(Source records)
━━━━━━
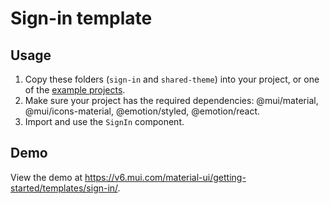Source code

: # Sign-in template

## Usage

<!-- #repo-reference -->

1. Copy these folders (`sign-in` and `shared-theme`) into your project, or one of the [example projects](https://github.com/mui/material-ui/tree/v6.x/examples).
2. Make sure your project has the required dependencies: @mui/material, @mui/icons-material, @emotion/styled, @emotion/react.
3. Import and use the `SignIn` component.

## Demo

<!-- #host-reference -->

View the demo at https://v6.mui.com/material-ui/getting-started/templates/sign-in/.
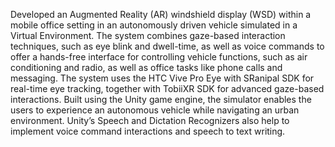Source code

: Developed an Augmented Reality (AR) windshield display (WSD) within a mobile office setting in an autonomously driven vehicle simulated in a Virtual Environment. The system combines gaze-based interaction techniques, such as eye blink and dwell-time, as well as voice commands to offer a hands-free interface for controlling vehicle functions, such as air conditioning and radio, as well as office tasks like phone calls and messaging. The system uses the HTC Vive Pro Eye with SRanipal SDK for real-time eye tracking, together with TobiiXR SDK for advanced gaze-based interactions. Built using the Unity game engine, the simulator enables the users to experience an autonomous vehicle while navigating an urban environment. Unity’s Speech and Dictation Recognizers also help to implement voice command interactions and speech to text writing.
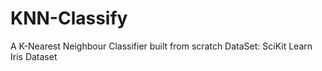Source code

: # KNN-Classify
A K-Nearest Neighbour Classifier built from scratch
DataSet: SciKit Learn Iris Dataset

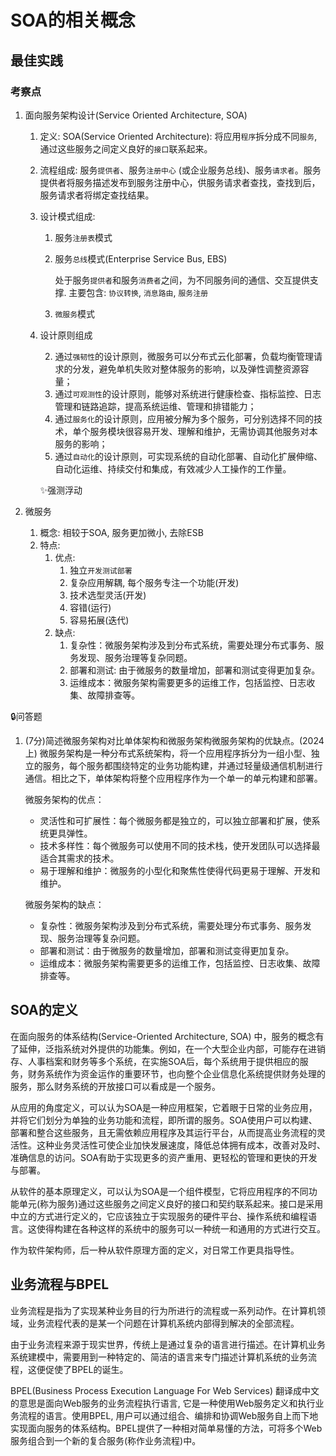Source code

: # SOA的相关概念


## 最佳实践

### 考察点

1. 面向服务架构设计(Service Oriented Architecture, SOA)
    1. 定义: SOA(Service Oriented Architecture): 将应用`程序`拆分成不同`服务`, 通过这些服务之间定义良好的`接口`联系起来。
    2. 流程组成: 服务`提供者`、服务`注册中心` (或企业服务总线)、服务`请求者`。服务提供者将服务描述发布到服务注册中心，供服务请求者查找，查找到后，服务请求者将绑定查找结果。
    3. 设计模式组成:

        1. 服务`注册表`模式

        2. 服务`总线`模式(Enterprise Service Bus, EBS)

            处于服务`提供者`和服务`消费者`之间，为不同服务间的通信、交互提供支撑. 主要包含: `协议转换`, `消息路由`, `服务注册`

        3. `微服务`模式

    4. 设计原则组成

        2. 通过`强韧性`的设计原则，微服务可以分布式云化部署，负载均衡管理请求的分发，避免单机失败对整体服务的影响，以及弹性调整资源容量；
        3. 通过`可观测性`的设计原则，能够对系统进行健康检查、指标监控、日志管理和链路追踪，提高系统运维、管理和排错能力；
        1. 通过`服务化`的设计原则，应用被分解为多个服务，可分别选择不同的技术，单个服务模块很容易开发、理解和维护，无需协调其他服务对本服务的影响；
        4. 通过`自动化`的设计原则，可实现系统的自动化部署、自动化扩展伸缩、自动化运维、持续交付和集成，有效减少人工操作的工作量。

        ✨强测浮动

2. 微服务
    1. 概念: 相较于SOA, 服务更加微小, 去除ESB
    2. 特点:
        1. 优点:
            1. 独立`开发测试部署`
            2. 复杂应用解耦, 每个服务专注一个功能(开发)
            3. 技术选型灵活(开发)
            4. 容错(运行)
            5. 容易拓展(迭代)
        2. 缺点:
            1. 复杂性：微服务架构涉及到分布式系统，需要处理分布式事务、服务发现、服务治理等复杂同题。
            2. 部署和测试: 由于微服务的数量增加，部署和测试变得更加复杂。
            3. 运维成本：微服务架构需要更多的运维工作，包括监控、日志收集、故障排查等。

🔒问答题

1. (7分)简述微服务架构对比单体架构和微服务架构微服务架构的优缺点。(2024上)
    微服务架构是一种分布式系统架构，将一个应用程序拆分为一组小型、独立的服务，每个服务都围绕特定的业务功能构建，并通过轻量级通信机制进行通信。相比之下，单体架构将整个应用程序作为一个单一的单元构建和部署。

    微服务架构的优点：
    - 灵活性和可扩展性：每个微服务都是独立的，可以独立部署和扩展，使系统更具弹性。
    - 技术多样性：每个微服务可以使用不同的技术栈，使开发团队可以选择最适合其需求的技术。
    - 易于理解和维护：微服务的小型化和聚焦性使得代码更易于理解、开发和维护。

    微服务架构的缺点：
    - 复杂性：微服务架构涉及到分布式系统，需要处理分布式事务、服务发现、服务治理等复杂问题。
    - 部署和测试：由于微服务的数量增加，部署和测试变得更加复杂。
    - 运维成本：微服务架构需要更多的运维工作，包括监控、日志收集、故障排查等。


## SOA的定义

在面向服务的体系结构(Service-Oriented Architecture, SOA) 中，服务的概念有了延伸，泛指系统对外提供的功能集。例如，在一个大型企业内部，可能存在进销存、人事档案和财务等多个系统，在实施SOA后，每个系统用于提供相应的服务，财务系统作为资金运作的重要环节，也向整个企业信息化系统提供财务处理的服务，那么财务系统的开放接口可以看成是一个服务。

从应用的角度定义，可以认为SOA是一种应用框架，它着眼于日常的业务应用，并将它们划分为单独的业务功能和流程，即所谓的服务。SOA使用户可以构建、部署和整合这些服务，且无需依赖应用程序及其运行平台，从而提高业务流程的灵活性。这种业务灵活性可使企业加快发展速度，降低总体拥有成本，改善对及时、准确信息的访问。SOA有助于实现更多的资产重用、更轻松的管理和更快的开发与部署。

从软件的基本原理定义，可以认为SOA是一个组件模型，它将应用程序的不同功能单元(称为服务)通过这些服务之间定义良好的接口和契约联系起来。接口是采用中立的方式进行定义的，它应该独立于实现服务的硬件平台、操作系统和编程语言。这使得构建在各种这样的系统中的服务可以一种统一和通用的方式进行交互。

作为软件架构师，后一种从软件原理方面的定义，对日常工作更具指导性。

## 业务流程与BPEL

业务流程是指为了实现某种业务目的行为所进行的流程或一系列动作。在计算机领域，业务流程代表的是某一个问题在计算机系统内部得到解决的全部流程。

由于业务流程来源于现实世界，传统上是通过复杂的语言进行描述。在计算机业务系统建模中，需要用到一种特定的、简洁的语言来专门描述计算机系统的业务流程，这便促使了BPEL的诞生。

BPEL(Business Process Execution Language For Web Services) 翻译成中文的意思是面向Web服务的业务流程执行语言, 它是一种使用Web服务定义和执行业务流程的语言。使用BPEL, 用户可以通过组合、编排和协调Web服务自上而下地实现面向服务的体系结构。BPEL提供了一种相对简单易懂的方法，可将多个Web服务组合到一个新的复合服务(称作业务流程)中。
━━━━━━
• **Exercise instructions**:
Among the entries above, identify all lines with "project" and copy them.

• **Solution for this task**:
1. Copy these folders (`sign-in` and `shared-theme`) into your project, or one of the [example projects](https://github.com/mui/material-ui/tree/v6.x/examples).
2. Make sure your project has the required dependencies: @mui/material, @mui/icons-material, @emotion/styled, @emotion/react.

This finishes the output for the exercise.